# Source records
============================================================
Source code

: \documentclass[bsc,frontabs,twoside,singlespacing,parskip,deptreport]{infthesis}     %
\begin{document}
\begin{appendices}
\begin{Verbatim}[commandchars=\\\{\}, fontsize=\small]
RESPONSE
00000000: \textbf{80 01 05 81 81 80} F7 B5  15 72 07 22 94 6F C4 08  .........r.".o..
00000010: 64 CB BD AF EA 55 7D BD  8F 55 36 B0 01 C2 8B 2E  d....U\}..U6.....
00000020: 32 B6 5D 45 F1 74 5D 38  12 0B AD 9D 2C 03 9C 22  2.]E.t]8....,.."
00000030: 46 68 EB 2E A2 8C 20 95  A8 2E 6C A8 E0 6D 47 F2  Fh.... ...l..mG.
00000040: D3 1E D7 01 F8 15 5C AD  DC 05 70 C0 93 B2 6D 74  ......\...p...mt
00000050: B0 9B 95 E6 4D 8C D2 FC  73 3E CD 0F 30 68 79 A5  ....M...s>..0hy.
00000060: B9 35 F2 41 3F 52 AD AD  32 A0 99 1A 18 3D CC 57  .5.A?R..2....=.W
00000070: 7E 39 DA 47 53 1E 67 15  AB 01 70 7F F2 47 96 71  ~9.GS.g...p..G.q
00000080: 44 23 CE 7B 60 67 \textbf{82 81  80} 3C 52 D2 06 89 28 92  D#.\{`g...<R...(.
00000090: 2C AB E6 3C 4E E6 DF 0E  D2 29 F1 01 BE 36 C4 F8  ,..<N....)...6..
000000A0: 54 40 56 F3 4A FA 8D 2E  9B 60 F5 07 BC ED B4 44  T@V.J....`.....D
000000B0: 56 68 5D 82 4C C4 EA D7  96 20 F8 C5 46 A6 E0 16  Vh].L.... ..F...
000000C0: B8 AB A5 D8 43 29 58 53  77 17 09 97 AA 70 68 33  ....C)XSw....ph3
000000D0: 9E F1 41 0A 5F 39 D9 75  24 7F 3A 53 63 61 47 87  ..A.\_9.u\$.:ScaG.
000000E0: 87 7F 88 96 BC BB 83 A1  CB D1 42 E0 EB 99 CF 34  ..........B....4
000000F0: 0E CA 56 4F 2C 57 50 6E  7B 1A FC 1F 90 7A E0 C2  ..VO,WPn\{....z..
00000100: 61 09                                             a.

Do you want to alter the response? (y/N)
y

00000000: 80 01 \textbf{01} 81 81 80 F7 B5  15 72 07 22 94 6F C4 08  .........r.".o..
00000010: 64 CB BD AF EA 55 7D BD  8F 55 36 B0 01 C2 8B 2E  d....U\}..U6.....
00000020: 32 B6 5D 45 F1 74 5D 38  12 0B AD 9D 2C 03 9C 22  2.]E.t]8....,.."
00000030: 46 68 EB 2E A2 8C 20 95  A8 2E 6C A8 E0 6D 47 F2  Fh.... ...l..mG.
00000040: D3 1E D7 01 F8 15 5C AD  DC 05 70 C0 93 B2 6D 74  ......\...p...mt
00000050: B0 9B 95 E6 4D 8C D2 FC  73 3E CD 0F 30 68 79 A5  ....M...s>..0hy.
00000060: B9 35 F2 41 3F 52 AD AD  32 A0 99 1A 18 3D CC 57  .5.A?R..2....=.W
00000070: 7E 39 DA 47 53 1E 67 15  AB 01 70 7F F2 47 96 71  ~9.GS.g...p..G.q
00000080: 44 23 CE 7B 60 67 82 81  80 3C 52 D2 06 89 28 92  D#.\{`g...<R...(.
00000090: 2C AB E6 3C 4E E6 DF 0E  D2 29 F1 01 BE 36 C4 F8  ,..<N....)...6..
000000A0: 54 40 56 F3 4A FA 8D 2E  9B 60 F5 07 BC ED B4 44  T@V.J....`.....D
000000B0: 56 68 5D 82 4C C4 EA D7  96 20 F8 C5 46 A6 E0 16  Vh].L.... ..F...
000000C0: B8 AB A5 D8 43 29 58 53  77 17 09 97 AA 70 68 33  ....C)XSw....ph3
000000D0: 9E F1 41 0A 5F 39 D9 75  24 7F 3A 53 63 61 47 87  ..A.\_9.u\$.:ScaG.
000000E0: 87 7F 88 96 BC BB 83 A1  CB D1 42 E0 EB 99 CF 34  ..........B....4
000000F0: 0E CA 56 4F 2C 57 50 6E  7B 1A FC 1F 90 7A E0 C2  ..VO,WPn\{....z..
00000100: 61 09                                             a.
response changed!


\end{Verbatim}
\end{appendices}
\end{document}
============================================================
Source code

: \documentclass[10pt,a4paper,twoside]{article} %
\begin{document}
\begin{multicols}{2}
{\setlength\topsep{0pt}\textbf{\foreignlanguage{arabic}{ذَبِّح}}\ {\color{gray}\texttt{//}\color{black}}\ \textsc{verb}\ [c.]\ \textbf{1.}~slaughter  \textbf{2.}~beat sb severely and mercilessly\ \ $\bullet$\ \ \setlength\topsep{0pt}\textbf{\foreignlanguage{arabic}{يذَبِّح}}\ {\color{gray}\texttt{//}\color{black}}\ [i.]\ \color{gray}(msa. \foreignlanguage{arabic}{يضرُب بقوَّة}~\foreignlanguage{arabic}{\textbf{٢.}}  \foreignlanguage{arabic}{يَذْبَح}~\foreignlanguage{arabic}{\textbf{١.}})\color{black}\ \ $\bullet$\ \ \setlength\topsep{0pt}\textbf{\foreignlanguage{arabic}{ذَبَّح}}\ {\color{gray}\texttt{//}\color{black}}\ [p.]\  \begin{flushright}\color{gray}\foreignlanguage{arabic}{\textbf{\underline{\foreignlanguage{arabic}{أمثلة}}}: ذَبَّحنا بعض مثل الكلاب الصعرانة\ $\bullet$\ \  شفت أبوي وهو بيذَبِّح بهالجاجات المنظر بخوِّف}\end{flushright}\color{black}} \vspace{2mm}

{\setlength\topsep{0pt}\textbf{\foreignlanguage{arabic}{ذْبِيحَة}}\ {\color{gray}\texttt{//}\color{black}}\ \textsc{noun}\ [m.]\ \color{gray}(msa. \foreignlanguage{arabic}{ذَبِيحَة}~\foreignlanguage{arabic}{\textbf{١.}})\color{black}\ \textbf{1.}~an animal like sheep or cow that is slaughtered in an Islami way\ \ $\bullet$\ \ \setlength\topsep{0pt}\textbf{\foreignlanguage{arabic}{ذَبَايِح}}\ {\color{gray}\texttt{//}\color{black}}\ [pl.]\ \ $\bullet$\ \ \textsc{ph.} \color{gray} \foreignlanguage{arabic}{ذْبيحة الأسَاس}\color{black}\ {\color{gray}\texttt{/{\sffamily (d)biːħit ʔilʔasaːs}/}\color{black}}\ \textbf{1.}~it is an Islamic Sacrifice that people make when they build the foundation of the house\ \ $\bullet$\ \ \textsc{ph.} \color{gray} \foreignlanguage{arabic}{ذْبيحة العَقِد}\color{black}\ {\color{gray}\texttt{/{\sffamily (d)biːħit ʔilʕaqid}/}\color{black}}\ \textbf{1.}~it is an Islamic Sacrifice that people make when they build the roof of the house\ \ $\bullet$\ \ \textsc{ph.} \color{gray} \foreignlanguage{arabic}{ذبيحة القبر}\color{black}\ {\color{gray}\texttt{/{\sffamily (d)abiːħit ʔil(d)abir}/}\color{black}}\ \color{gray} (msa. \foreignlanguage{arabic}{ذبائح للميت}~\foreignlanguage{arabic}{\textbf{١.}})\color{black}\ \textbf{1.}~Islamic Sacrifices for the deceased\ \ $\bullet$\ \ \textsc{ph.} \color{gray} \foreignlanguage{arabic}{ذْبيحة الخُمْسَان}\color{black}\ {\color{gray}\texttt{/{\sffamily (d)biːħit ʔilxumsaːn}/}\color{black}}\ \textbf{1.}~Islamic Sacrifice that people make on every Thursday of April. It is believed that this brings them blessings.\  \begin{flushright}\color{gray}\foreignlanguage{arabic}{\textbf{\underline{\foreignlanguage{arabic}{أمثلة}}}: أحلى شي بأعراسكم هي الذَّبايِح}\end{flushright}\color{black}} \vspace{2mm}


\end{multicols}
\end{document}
============================================================
# Brief
Out of the records above, pull the lines that include the word "Verbatim".

# Result
\begin{Verbatim}[commandchars=\\\{\}, fontsize=\small]
\end{Verbatim}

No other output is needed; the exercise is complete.